Why is she repeating herself? I start to ask her this, but I can't make a sound no matter how hard I try. The words won't move from my brain to my mouth.
"Today is June 19th."
She stands up, walks over to the wall with the TV and tapes the copy paper beside it. June 19th. I read it and she repeats it yet again. I'm in a hospital room, in a hospital bed, hooked up to who knows what, and then it hits me and all comes flooding back. The cocaine. My heart. The seizures. I'd overdosed on all that cocaine and collapsed on my dorm room bed, and Trib had dialed 911. That's the last thing I remember. The ambulance ride to Leland Memorial Hospital is a complete blank, as is everything that has happened to me until now. Wait, that's not exactly right - I remember dreaming about a floating hunk of earth, and on it the woman with the red hair and magic powers. The dream seemed so real. It had been vivid and intense, and it had scared me to the core of my being.
"The doctors say that you're really making progress. Your pressures are way down - and that's a good thing. That's all they've talked about since you've been here."
A nurse walks in, making small talk with Emily while working on me and writing things onto a legal-sized tablet. She introduces herself to me as Jennifer. She points to the wall and tells me that today is June 19th. June 19th! She inspects the IV pole, punching buttons on the small box to stop it from beeping. Time for another bag of nutrients. She points something into my ear and pulls the trigger. It beeps, and she writes down my temperature. She checks my blood pressure. She checks the tubes taped to my arms. She writes some more. I'm unable to speak, unable to move, a helpless participant who can only move his eyes and nothing more.

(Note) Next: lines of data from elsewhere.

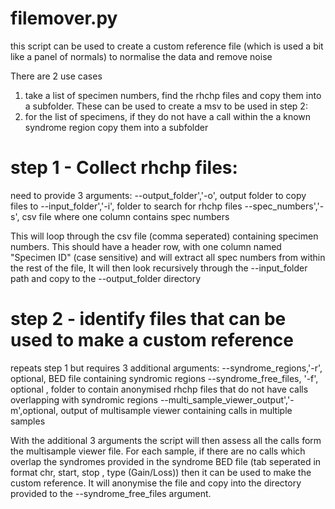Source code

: # filemover.py
this script can be used to create a custom reference file (which is used a bit like a panel of normals) to normalise the data and remove noise

There are 2 use cases
1) take a list of specimen numbers, find the rhchp files and copy them into a subfolder. These can be used to create a msv to be used in step 2:
2) for the list of specimens, if they do not have a call within the a known syndrome region copy them into a subfolder

# step 1 - Collect rhchp files:
need to provide 3 arguments:
--output_folder','-o', output folder to copy files to
--input_folder','-i', folder to search for rhchp files
--spec_numbers','-s', csv file where one column contains spec numbers

This will loop through the csv file (comma seperated) containing specimen numbers. This should have a header row, with one column named "Specimen ID" (case sensitive) and will extract all spec numbers from within the rest of the file,
It will then look recursively through the --input_folder path and copy to the --output_folder directory

# step 2 - identify files that can be used to make a custom reference
repeats step 1 but requires 3 additional arguments:
--syndrome_regions,'-r', optional, BED file containing syndromic regions
--syndrome_free_files, '-f', optional , folder to contain anonymised rhchp files that do not have calls overlapping with syndromic regions
--multi_sample_viewer_output','-m',optional, output of multisample viewer containing calls in multiple samples

With the additional 3 arguments the script will then assess all the calls form the multisample viewer file. 
For each sample, if there are no calls which overlap the syndromes provided in the syndrome BED file (tab seperated in format chr, start, stop , type (Gain/Loss)) then it can be used to make the custom reference. It will anonymise the file and copy into the directory provided to the --syndrome_free_files argument.
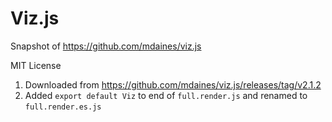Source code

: # Viz.js

Snapshot of https://github.com/mdaines/viz.js

MIT License

1. Downloaded from https://github.com/mdaines/viz.js/releases/tag/v2.1.2
2. Added `export default Viz` to end of `full.render.js` and renamed to `full.render.es.js`

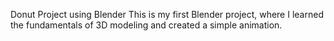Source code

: Donut Project using Blender
This is my first Blender project, where I learned the fundamentals of 3D modeling and created a simple animation.
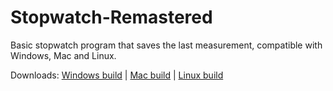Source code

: # Stopwatch-Remastered
Basic stopwatch program that saves the last measurement, compatible with Windows, Mac and Linux.

Downloads:
[Windows build](https://drive.google.com/uc?export=download&id=1-uE4KTb3xygrkDO6Jqiu1KIP1GUUkSSz) | 
[Mac build](https://drive.google.com/uc?export=download&id=1Cp6pfUPr4g8ieYRct9IlxEAhKbge3e1-) | 
[Linux build](https://drive.google.com/uc?export=download&id=1-abot9NV1egMFemA8F-Pdmoj_lkpAwaH)
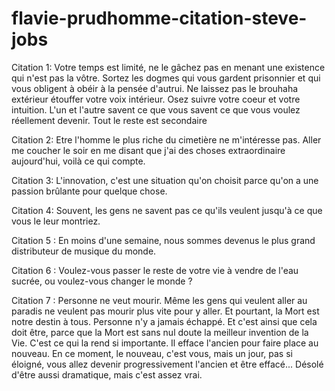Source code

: # flavie-prudhomme-citation-steve-jobs
Citation 1: Votre temps est limité, ne le gâchez pas en menant une existence qui n'est pas la vôtre. Sortez les dogmes qui vous gardent prisonnier et qui vous obligent à obéir à la pensée d'autrui. Ne laissez pas le brouhaha extérieur étouffer votre voix intérieur. Osez suivre votre coeur et votre intuition. L'un et l'autre savent ce que vous savent ce que vous voulez réellement devenir. Tout le reste est secondaire

Citation 2: Etre l'homme le plus riche du cimetière ne m'intéresse pas. Aller me coucher le soir en me disant que j'ai des choses extraordinaire aujourd'hui, voilà ce qui compte.

Citation 3: L'innovation, c'est une situation qu'on choisit parce qu'on a une passion brûlante pour quelque chose.

Citation 4: Souvent, les gens ne savent pas ce qu'ils veulent jusqu'à ce que vous le leur montriez.

Citation 5 : En moins d'une semaine, nous sommes devenus le plus grand distributeur de musique du monde.

Citation 6 : Voulez-vous passer le reste de votre vie à vendre de l'eau sucrée, ou voulez-vous changer le monde ?

Citation 7 : Personne ne veut mourir. Même les gens qui veulent aller au paradis ne veulent pas mourir plus vite pour y aller. Et pourtant, la Mort est notre destin à tous. Personne n'y a jamais échappé. Et c'est ainsi que cela doit être, parce que la Mort est sans nul doute la meilleur invention de la Vie. C'est ce qui la rend si importante. Il efface l'ancien pour faire place au nouveau. En ce moment, le nouveau, c'est vous, mais un jour, pas si éloigné, vous allez devenir progressivement l'ancien et être effacé... Désolé d'être aussi dramatique, mais c'est assez vrai.


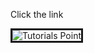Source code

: <!DOCTYPE html>
<html>
    <head>
        <title>Image Links</title>
    </head>
    <body>
        <p>Click the link</p>
        <a href="http://www.tutorialspoint.com" target="_self"></a>
        <img src="IMG_20220102_181307_346.jpg" alt="Tutorials Point" border="3" />
    </body>
</html>

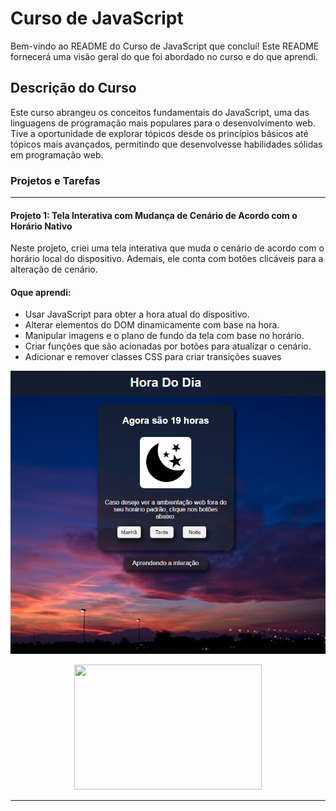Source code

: # Curso de JavaScript

Bem-vindo ao README do Curso de JavaScript que concluí! Este README fornecerá uma visão geral do que foi abordado no curso e do que aprendi.

## Descrição do Curso

Este curso abrangeu os conceitos fundamentais do JavaScript, uma das linguagens de programação mais populares para o desenvolvimento web. Tive a oportunidade de explorar tópicos desde os princípios básicos até tópicos mais avançados, permitindo que desenvolvesse habilidades sólidas em programação web.

### Projetos e Tarefas
---
#### Projeto 1: Tela Interativa com Mudança de Cenário de Acordo com o Horário Nativo
Neste projeto, criei uma tela interativa que muda o cenário de acordo com o horário local do dispositivo. Ademais, ele conta com botões clicáveis para a alteração de cenário.

#### Oque aprendi: 
- Usar JavaScript para obter a hora atual do dispositivo.
- Alterar elementos do DOM dinamicamente com base na hora.
- Manipular imagens e o plano de fundo da tela com base no horário.
- Criar funções que são acionadas por botões para atualizar o cenário.
- Adicionar e remover classes CSS para criar transições suaves

![Projeto 1](Readmeimage/Projeto1.PNG)

<p align="center">
  <img width="300" height="200" src="URL_da_Imagem">
</p>

---
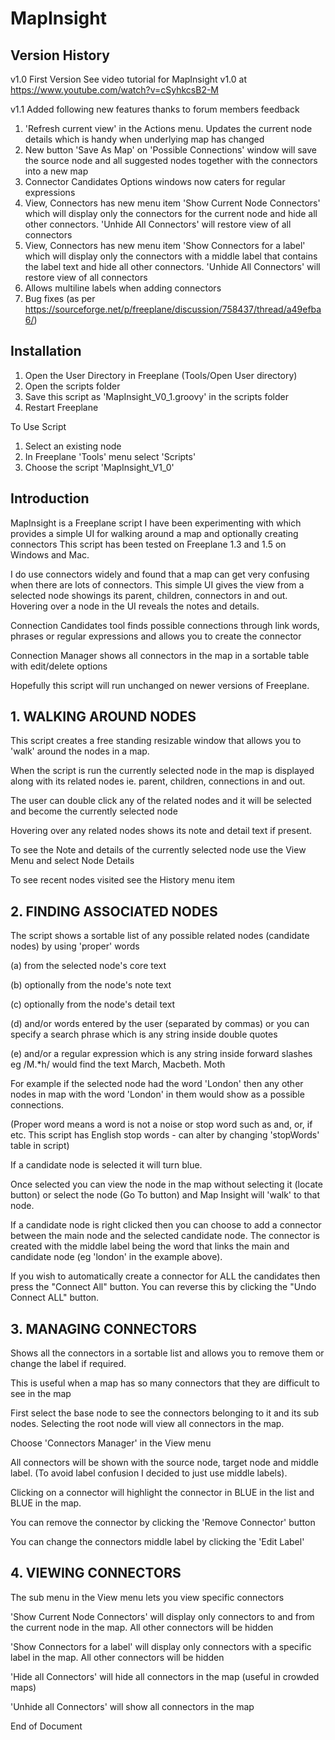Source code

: # MapInsight

## Version History
v1.0 First Version
See video tutorial for MapInsight v1.0 at https://www.youtube.com/watch?v=cSyhkcsB2-M

v1.1 Added following new features thanks to forum members feedback
1. 'Refresh current view' in the Actions menu. Updates the current node details which is handy when underlying map has changed
2. New button 'Save As Map' on 'Possible Connections' window will save the source node and all suggested nodes together 
   with the connectors into a new map
3. Connector Candidates Options windows now caters for regular expressions
4. View, Connectors has new menu item 'Show Current Node Connectors' which will display only the connectors for the 
   current node and hide all other connectors. 'Unhide All Connectors' will restore view of all connectors 
5. View, Connectors has new menu item 'Show Connectors for a label' which will display only the connectors with a
   middle label that contains the label text and hide all other connectors. 'Unhide All Connectors' will restore view of all connectors 
6. Allows multiline labels when adding connectors
7. Bug fixes (as per https://sourceforge.net/p/freeplane/discussion/758437/thread/a49efba6/)

## Installation
1. Open the User Directory in Freeplane (Tools/Open User directory)
2. Open the scripts folder
3. Save this script as 'MapInsight_V0_1.groovy' in the scripts folder
4. Restart Freeplane

To Use Script
1. Select an existing node
2. In Freeplane 'Tools' menu select 'Scripts'
3. Choose the script 'MapInsight_V1_0'

## Introduction
MapInsight is a Freeplane script I have been experimenting with which provides a simple UI for walking around a map and optionally creating connectors 
This script has been tested on Freeplane 1.3 and 1.5 on Windows and Mac.

I do use connectors widely and found that a map can get very confusing when there are lots of connectors. 
This simple UI gives the view from a selected node showings its parent, children, connectors in and out. 
Hovering over a node in the UI reveals the notes and details. 

Connection Candidates tool finds possible connections through link words, phrases or regular expressions and allows you to create the connector

Connection Manager shows all connectors in the map in a sortable table with edit/delete options

Hopefully this script will run unchanged on newer versions of Freeplane.

## 1. WALKING AROUND NODES
This script creates a free standing resizable window that allows you to 'walk' around
the nodes in a map.

When the script is run the currently selected node in the map is displayed along with its related nodes
ie. parent, children, connections in and out.

The user can double click any of the related nodes and it will be selected and become the currently selected node

Hovering over any related nodes shows its note and detail text if present.

To see the Note and details of the currently selected node use the View Menu and select Node Details

To see recent nodes visited see the History menu item

## 2. FINDING ASSOCIATED NODES

The script shows a sortable list of any possible related nodes (candidate nodes) by using 'proper'
words

(a) from the selected node's core text

(b) optionally from the node's note text

(c) optionally from the node's detail text

(d) and/or words entered by the user (separated by commas) or you can
    specify a search phrase which is any string inside double quotes

(e) and/or a regular expression which is any string inside forward slashes 
    eg /M.*h/ would find the text March, Macbeth. Moth
    
For example if the selected node had the word 'London'
then any other nodes in map with the word 'London' in them would show as a possible connections.

(Proper word means a word is not a noise or stop word such as and, or, if etc.
 This script has English stop words - can alter by changing 'stopWords' table in script)

If a candidate node is selected it will turn blue.

Once selected you can view the node in the map without selecting it (locate button) or
select the node (Go To button) and Map Insight will 'walk' to that node.

If a candidate node is right clicked then you can choose to add a connector between the main node and
the selected candidate node. The connector is created with the middle label being the word that links
the main and candidate node (eg 'london' in the example above).

If you wish to automatically create a connector for ALL the candidates then
press the "Connect All" button. You can reverse this by clicking the "Undo Connect ALL" button.

## 3. MANAGING CONNECTORS

Shows all the connectors in a sortable list and allows you to remove them or change the label if required.

This is useful when a map has so many connectors that they are difficult to see in the map

First select the base node to see the connectors belonging to it and its sub nodes.
Selecting the root node will view all connectors in the map.

Choose 'Connectors Manager' in the View menu

All connectors will be shown with the source node, target node and middle label. (To avoid label confusion
I decided to just use middle labels).

Clicking on a connector will highlight the connector in BLUE in the list and BLUE in the map.

You can remove the connector by clicking the 'Remove Connector' button

You can change the connectors middle label by clicking the 'Edit Label'

## 4. VIEWING CONNECTORS

The sub menu in the View menu lets you view specific connectors

'Show Current Node Connectors' will display only connectors to and from the current node in the map. All other
connectors will be hidden

'Show Connectors for a label' will display only connectors with a specific label in the map. All other
connectors will be hidden

'Hide all Connectors' will hide all connectors in the map (useful in crowded maps)

'Unhide all Connectors' will show all connectors in the map

End of Document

"Have you been keeping up with your journal?" the nurse asks.
"Yes," Emily replies. "Every day."
"Good. That's going to be helpful for you both."
The door opens, and a tall, slender man strolls in. White coat over his suit jacket. Stethoscope around his neck. He's wearing wire-rimmed glasses and looks as if he doesn't have a care in the world.
"Hi, how's he doing?"
"Okay," the nurse replies. "Vitals are all in acceptable ranges. He's at eight on the Glasgow, up two from Dr. Ghajar's previous assessment."
"So, has he moved spontaneously at all?"
"He pulls away from painful stimulus, but there's still no localizing response to pain."